Plain-text document sources
╭──

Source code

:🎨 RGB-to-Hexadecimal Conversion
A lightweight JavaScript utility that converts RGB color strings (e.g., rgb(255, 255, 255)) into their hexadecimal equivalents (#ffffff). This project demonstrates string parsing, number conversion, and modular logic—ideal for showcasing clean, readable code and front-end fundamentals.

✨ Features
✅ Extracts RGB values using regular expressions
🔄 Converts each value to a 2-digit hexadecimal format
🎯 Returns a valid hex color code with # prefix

╰──
╭──

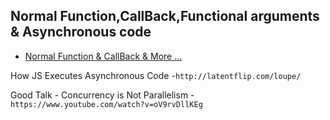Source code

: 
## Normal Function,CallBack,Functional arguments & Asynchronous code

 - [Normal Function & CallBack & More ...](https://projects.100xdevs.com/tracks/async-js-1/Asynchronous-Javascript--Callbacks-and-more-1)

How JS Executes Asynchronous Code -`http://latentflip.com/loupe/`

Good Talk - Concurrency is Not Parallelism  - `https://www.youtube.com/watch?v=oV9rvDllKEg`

╰──

With the first line being the one containing "## Normal Function,CallBack,Functional" and the last line the one containing "Good Talk - Concurrency", transcribe exactly the lines above that fall in that range.

## Normal Function,CallBack,Functional arguments & Asynchronous code

 - [Normal Function & CallBack & More ...](https://projects.100xdevs.com/tracks/async-js-1/Asynchronous-Javascript--Callbacks-and-more-1)

How JS Executes Asynchronous Code -`http://latentflip.com/loupe/`

Good Talk - Concurrency is Not Parallelism  - `https://www.youtube.com/watch?v=oV9rvDllKEg`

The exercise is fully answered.